Those proprietary apps are the really big factor. A lot of stuff is run from a browser these days, but some systems are just too expensive to replace.
Things are slowly starting to get better in a lot of the fields I interface with.
Payroll and accounting software? Many great browser-based offerings. Unfortunately that also means the backend is running in the developer's servers, but these applications were generally proprietary to begin with.
EMR company I've done a lot of work with (used to be an engineer there), has essentially halted progress on their Windows-only native client (and it was DEEPLY entrenched in Windows) and is now browser based, retaining 99% of functionality. This one always connected to a proprietary backend anyway.

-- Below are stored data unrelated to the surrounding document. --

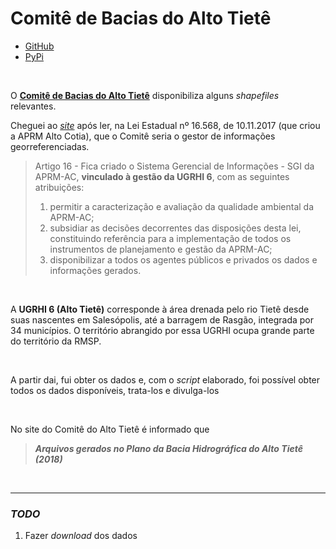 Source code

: # Comitê de Bacias do Alto Tietê

- [GitHub](https://github.com/open-geodata/sp_bh_at)
- [PyPi](https://pypi.org/project/sp-bh-at)

<br>

O [**Comitê de Bacias do Alto Tietê**](https://comiteat.sp.gov.br) disponibiliza alguns _shapefiles_ relevantes.

Cheguei ao [_site_](https://comiteat.sp.gov.br/a-bacia/shapefiles/) após ler, na Lei Estadual nº 16.568, de 10.11.2017 (que criou a APRM Alto Cotia), que o Comitê seria o gestor de informações georreferenciadas.

> Artigo 16 - Fica criado o Sistema Gerencial de Informações - SGI da APRM-AC, **vinculado à gestão da UGRHI 6**, com as seguintes atribuições:<br>
>
> 1. permitir a caracterização e avaliação da qualidade ambiental da APRM-AC;<br>
> 2. subsidiar as decisões decorrentes das disposições desta lei, constituindo referência para a implementação de todos os instrumentos de planejamento e gestão da APRM-AC;<br>
> 3. disponibilizar a todos os agentes públicos e privados os dados e informações gerados.

<br>

A **UGRHI 6 (Alto Tietê)** corresponde à área drenada pelo rio Tietê desde suas nascentes em Salesópolis, até a barragem de Rasgão, integrada por 34 municípios. O território abrangido por essa UGRHI ocupa grande parte do território da RMSP.

<br>

A partir dai, fui obter os dados e, com o _script_ elaborado, foi possível obter todos os dados disponíveis, trata-los e divulga-los

<br>

No site do Comitê do Alto Tietê é informado que

> **_Arquivos gerados no Plano da Bacia Hidrográfica do Alto Tietê (2018)_**

<br>

---

### _TODO_

1. Fazer _download_ dos dados
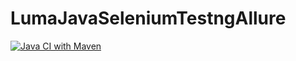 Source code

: # LumaJavaSeleniumTestngAllure
[![Java CI with Maven](https://github.com/DenisProkofyev/LumaJavaSeleniumTestngApi/actions/workflows/build.yml/badge.svg)](https://github.com/DenisProkofyev/LumaJavaSeleniumTestngApi/actions/workflows/build.yml)
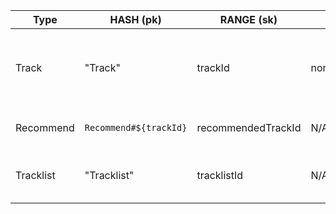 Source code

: | Type      | HASH (pk)              | RANGE (sk)         | primaryString        | secondaryString       | primaryNumber | attributes                                                      |
| --------- | ---------------------- | ------------------ | -------------------- | --------------------- | ------------- | --------------------------------------------------------------- |
| Track     | "Track"                | trackId            | normalize(trackName) | normalize(artistName) | N/A           | trackId, trackName, artistName, trackUrl, artistUrl, artworkUrl |
| Recommend | `Recommend#${trackId}` | recommendedTrackId | N/A                  | N/A                   | score,        | trackId, followingTrackId, score, tracklists                    |
| Tracklist | "Tracklist"            | tracklistId        | N/A                  | N/A                   | N/A           | trackListId, date, title, artworkUrl, trackListUrl, viewcount   |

Own a VW, Audi, Seat, Škoda, Bentley or Lamborghini (depending on model year for some of those)? The popular 3rd party diagnostic software for those, called VCDS, now has a mobile variant if you buy the wireless dongle instead of the cable - it runs a server in the dongle itself that you connect to via wifi, and it displays the sofware as a website. Of course it's available for non-mobile browsers too.
Common theme among all of these is that none need to do heavy data processing on the client - though nowadays that is also solvable using WASM.
I mean, at my work we mostly have operating apps that just run inside browser anyway. Our mail clients also run in browser. Only some internal apps are something specially that feels like JAVA designed or something that should run on Linux as well. We could easily use some Linux distro and with KDE or Cinnamon/MATE/XFCE it would be roughly similar to Windows 11. Most people have no clue what version we have, they just know it's Windows. You could just tell them it's special new version of Windows for companies and they'd just eventually adapt to it not knowing it's not really Windows at all.
The advantage Windows has is Intune for device management.
The disadvantage is having to use Intune.
Linux is just much easier to script an install an manage using any of the IaC tools you might already be using for your servers. Yes, you can manage Windows with the same tools but it just isn't as reliable in my experience.
The best thing about R is that it was made by statisticians. The worst thing about R is that it was made by statisticians.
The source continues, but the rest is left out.